Spider trap: page generates infinite URLs (calendar with year=X, month=Y forever). Detect via URL patterns and depth limits.

38.14 Distributed system aspects

This is a beautifully distributed problem:

Partitioning: by host.
Coordination: per-host owner.
Replication: content store replicated for durability.
Throttling: per-host politeness.
Eventual consistency: seen-set converges; some duplicates briefly OK.

38.15 Scaling tactics

Add fetcher nodes to increase aggregate request rate.
Add frontier shards when seen-set grows.
DNS caching to avoid hammering DNS.
Async I/O in fetchers (one node can hold thousands of in-flight fetches).
HTTP/2 connection reuse to same host where allowed.

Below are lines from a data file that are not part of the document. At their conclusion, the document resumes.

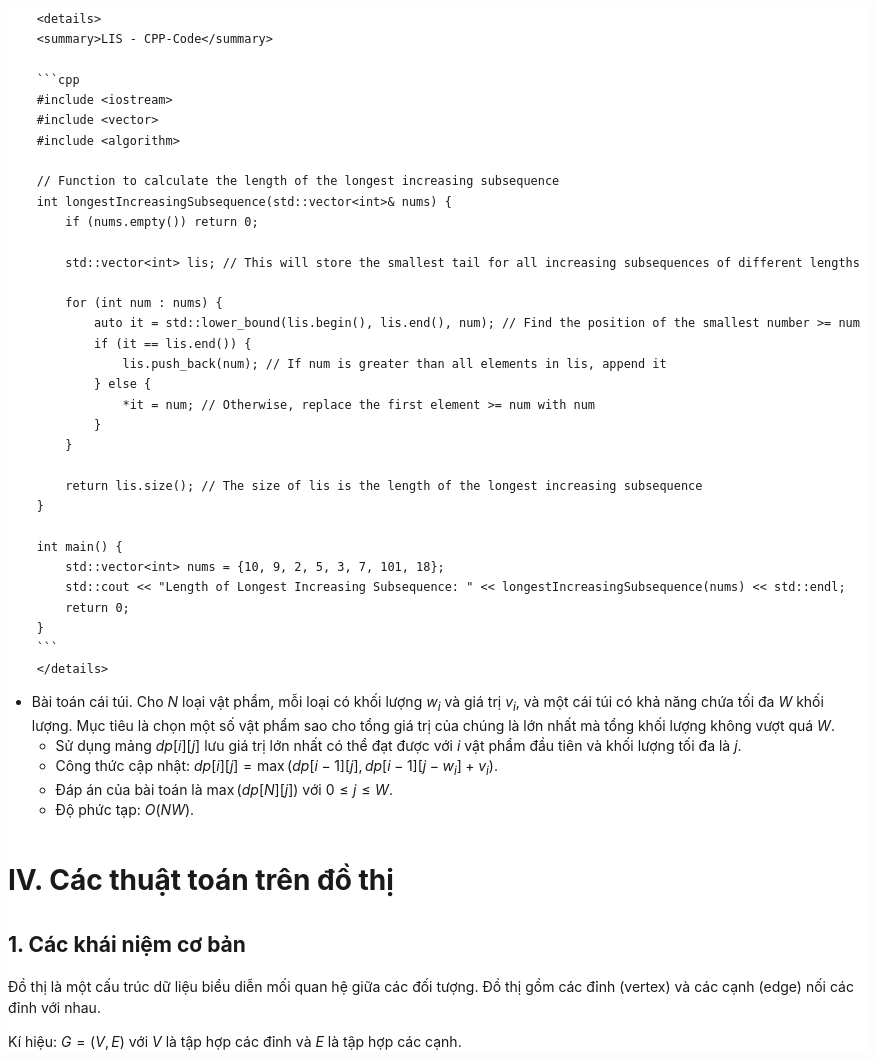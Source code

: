         <details>
        <summary>LIS - CPP-Code</summary>

        ```cpp
        #include <iostream>
        #include <vector>
        #include <algorithm>

        // Function to calculate the length of the longest increasing subsequence
        int longestIncreasingSubsequence(std::vector<int>& nums) {
            if (nums.empty()) return 0;

            std::vector<int> lis; // This will store the smallest tail for all increasing subsequences of different lengths

            for (int num : nums) {
                auto it = std::lower_bound(lis.begin(), lis.end(), num); // Find the position of the smallest number >= num
                if (it == lis.end()) {
                    lis.push_back(num); // If num is greater than all elements in lis, append it
                } else {
                    *it = num; // Otherwise, replace the first element >= num with num
                }
            }

            return lis.size(); // The size of lis is the length of the longest increasing subsequence
        }

        int main() {
            std::vector<int> nums = {10, 9, 2, 5, 3, 7, 101, 18};
            std::cout << "Length of Longest Increasing Subsequence: " << longestIncreasingSubsequence(nums) << std::endl;
            return 0;
        }
        ```
        </details>

- Bài toán cái túi. Cho $N$ loại vật phẩm, mỗi loại có khối lượng $w_i$ và giá trị $v_i$, và một cái túi có khả năng chứa tối đa $W$ khối lượng. Mục tiêu là chọn một số vật phẩm sao cho tổng giá trị của chúng là lớn nhất mà tổng khối lượng không vượt quá $W$.
    - Sử dụng mảng $dp[i][j]$ lưu giá trị lớn nhất có thể đạt được với $i$ vật phẩm đầu tiên và khối lượng tối đa là $j$.
    - Công thức cập nhật: $dp[i][j] = \max(dp[i-1][j], dp[i-1][j-w_i] + v_i)$.
    - Đáp án của bài toán là $\max(dp[N][j])$ với $0 \leq j \leq W$.
    - Độ phức tạp: $O(NW)$.

# IV. Các thuật toán trên đồ thị
## 1. Các khái niệm cơ bản
Đồ thị là một cấu trúc dữ liệu biểu diễn mối quan hệ giữa các đối tượng. Đồ thị gồm các đỉnh (vertex) và các cạnh (edge) nối các đỉnh với nhau.

Kí hiệu: $G = (V, E)$ với $V$ là tập hợp các đỉnh và $E$ là tập hợp các cạnh.
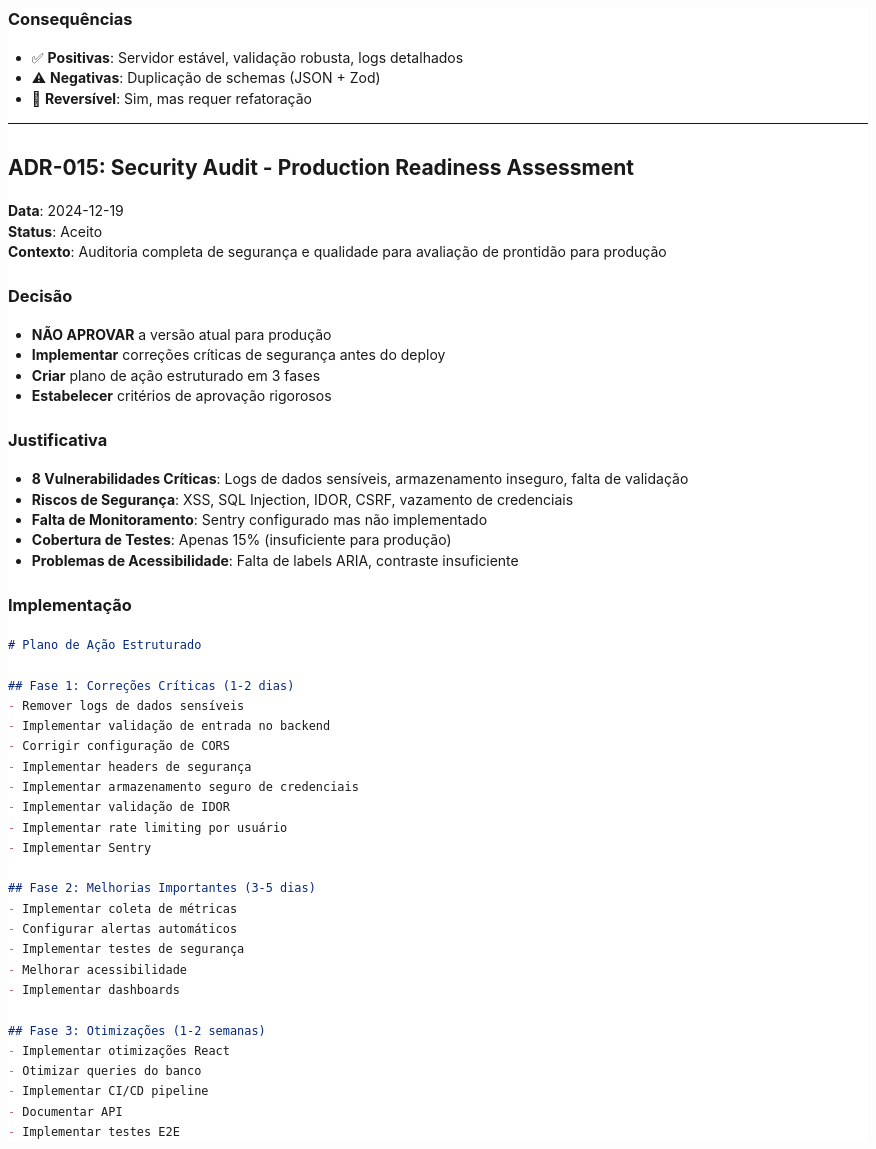 ### Consequências
- ✅ **Positivas**: Servidor estável, validação robusta, logs detalhados
- ⚠️ **Negativas**: Duplicação de schemas (JSON + Zod)
- 🔄 **Reversível**: Sim, mas requer refatoração

---

## ADR-015: Security Audit - Production Readiness Assessment

**Data**: 2024-12-19  
**Status**: Aceito  
**Contexto**: Auditoria completa de segurança e qualidade para avaliação de prontidão para produção

### Decisão
- **NÃO APROVAR** a versão atual para produção
- **Implementar** correções críticas de segurança antes do deploy
- **Criar** plano de ação estruturado em 3 fases
- **Estabelecer** critérios de aprovação rigorosos

### Justificativa
- **8 Vulnerabilidades Críticas**: Logs de dados sensíveis, armazenamento inseguro, falta de validação
- **Riscos de Segurança**: XSS, SQL Injection, IDOR, CSRF, vazamento de credenciais
- **Falta de Monitoramento**: Sentry configurado mas não implementado
- **Cobertura de Testes**: Apenas 15% (insuficiente para produção)
- **Problemas de Acessibilidade**: Falta de labels ARIA, contraste insuficiente

### Implementação
```markdown
# Plano de Ação Estruturado

## Fase 1: Correções Críticas (1-2 dias)
- Remover logs de dados sensíveis
- Implementar validação de entrada no backend
- Corrigir configuração de CORS
- Implementar headers de segurança
- Implementar armazenamento seguro de credenciais
- Implementar validação de IDOR
- Implementar rate limiting por usuário
- Implementar Sentry

## Fase 2: Melhorias Importantes (3-5 dias)
- Implementar coleta de métricas
- Configurar alertas automáticos
- Implementar testes de segurança
- Melhorar acessibilidade
- Implementar dashboards

## Fase 3: Otimizações (1-2 semanas)
- Implementar otimizações React
- Otimizar queries do banco
- Implementar CI/CD pipeline
- Documentar API
- Implementar testes E2E
```
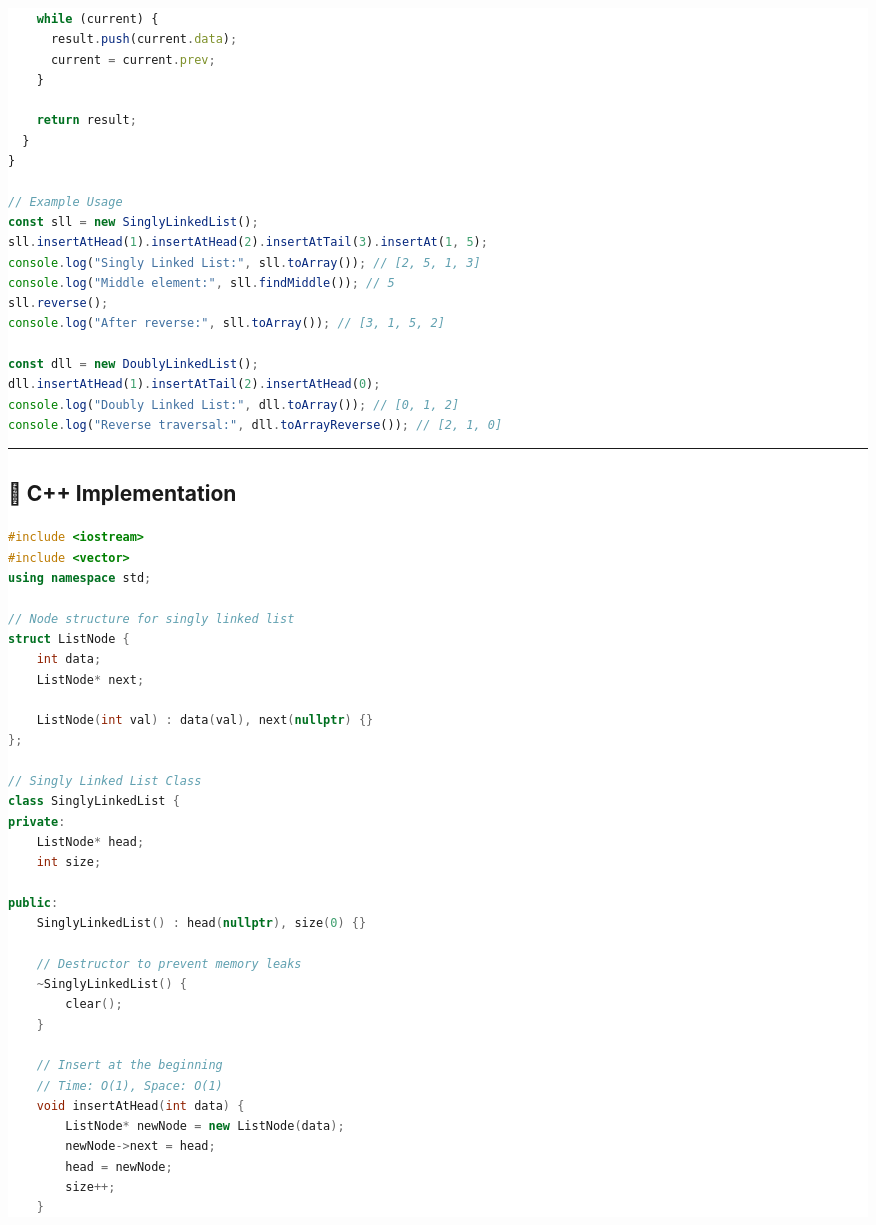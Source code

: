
 ```javascript
    while (current) {
      result.push(current.data);
      current = current.prev;
    }

    return result;
  }
}

// Example Usage
const sll = new SinglyLinkedList();
sll.insertAtHead(1).insertAtHead(2).insertAtTail(3).insertAt(1, 5);
console.log("Singly Linked List:", sll.toArray()); // [2, 5, 1, 3]
console.log("Middle element:", sll.findMiddle()); // 5
sll.reverse();
console.log("After reverse:", sll.toArray()); // [3, 1, 5, 2]

const dll = new DoublyLinkedList();
dll.insertAtHead(1).insertAtTail(2).insertAtHead(0);
console.log("Doubly Linked List:", dll.toArray()); // [0, 1, 2]
console.log("Reverse traversal:", dll.toArrayReverse()); // [2, 1, 0]
```

---

## 🔧 C++ Implementation

```cpp
#include <iostream>
#include <vector>
using namespace std;

// Node structure for singly linked list
struct ListNode {
    int data;
    ListNode* next;

    ListNode(int val) : data(val), next(nullptr) {}
};

// Singly Linked List Class
class SinglyLinkedList {
private:
    ListNode* head;
    int size;

public:
    SinglyLinkedList() : head(nullptr), size(0) {}

    // Destructor to prevent memory leaks
    ~SinglyLinkedList() {
        clear();
    }

    // Insert at the beginning
    // Time: O(1), Space: O(1)
    void insertAtHead(int data) {
        ListNode* newNode = new ListNode(data);
        newNode->next = head;
        head = newNode;
        size++;
    }

```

38.16 Sketch for interview

[ Seed URLs ] ──→ [ URL frontier (sharded by host) ]
                            │
                  [ Fetcher pool ] (async, per-host throttle)
                            │
                   [ DNS cache ] [ robots.txt cache ]
                            │
                  [ Content hash dedup ] ─→ [ Content store (object) ]
                            │
                   [ HTML parser ] [ URL extractor ]
                            │
                   [ URL dedup (Bloom + exact) ]
                            │
                   ──→ back to frontier
                            │
                  [ Metadata DB: per-URL state ]
                  [ Re-crawl scheduler ]

38.17 What an interviewer wants

BFS over the web with priority and politeness.
Mercator-style frontier (priority + per-host queue).
Bloom + exact for URL dedup.
Content hash dedup (or simhash for near-dup).
Distributed coordination for host ownership.
robots.txt respect.

38.18 Common pitfalls

No politeness → banned.
No URL dedup → infinite work.
No content dedup → wasted storage.
No spider trap detection → frontier explodes.
Synchronous I/O in fetcher → 1000× fewer pages/sec.

Key takeaways

The frontier is a priority + politeness queue.
Bloom filters keep the seen-URL set tractable.
Content hashing dedupes mirrors.
Distributed crawling = host-partitioned ownership + coordination service.
robots.txt and politeness are non-negotiable.